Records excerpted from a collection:
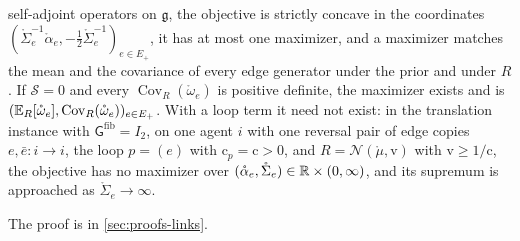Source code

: \begin{enumerate}
self-adjoint operators on $\mathfrak g$, the objective is strictly concave in the coordinates
$(\mathring\Sigma_e^{-1}\mathring\alpha_e,-\tfrac12\mathring\Sigma_e^{-1})_{e\in E_+}$, it has at most
one maximizer, and a maximizer matches the mean and the covariance of every edge generator under
the prior and under $R$. If $\mathscr S=0$ and every $\operatorname{Cov}_R(\mathring\omega_e)$ is
positive definite, the maximizer exists and is
$(\E_R[\mathring\omega_e],\operatorname{Cov}_R(\mathring\omega_e))_{e\in E_+}$. With a loop term it
need not exist: in the translation instance with $\mathsf G^{\mathrm{fib}}=I_2$, on one agent $i$
with one reversal pair of edge copies $e,\bar e:i\to i$, the loop $p=(e)$ with
$\mathrm c_p=\mathrm c>0$, and $R=\mathcal N(\mathring\mu,\mathrm v)$ with $\mathrm v\geq1/\mathrm c$,
the objective has no maximizer over $(\mathring\alpha_e,\mathring\Sigma_e)\in\R\times(0,\infty)$, and
its supremum is approached as $\mathring\Sigma_e\to\infty$.
\end{enumerate}

The proof is in \cref{sec:proofs-links}.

- **Problem details**
Quote the data above from the line containing "has at most" to the line containing "with one reversal", inclusive, and stop.

- **Result of this task**
$(\mathring\Sigma_e^{-1}\mathring\alpha_e,-\tfrac12\mathring\Sigma_e^{-1})_{e\in E_+}$, it has at most
one maximizer, and a maximizer matches the mean and the covariance of every edge generator under
the prior and under $R$. If $\mathscr S=0$ and every $\operatorname{Cov}_R(\mathring\omega_e)$ is
positive definite, the maximizer exists and is
$(\E_R[\mathring\omega_e],\operatorname{Cov}_R(\mathring\omega_e))_{e\in E_+}$. With a loop term it
need not exist: in the translation instance with $\mathsf G^{\mathrm{fib}}=I_2$, on one agent $i$
with one reversal pair of edge copies $e,\bar e:i\to i$, the loop $p=(e)$ with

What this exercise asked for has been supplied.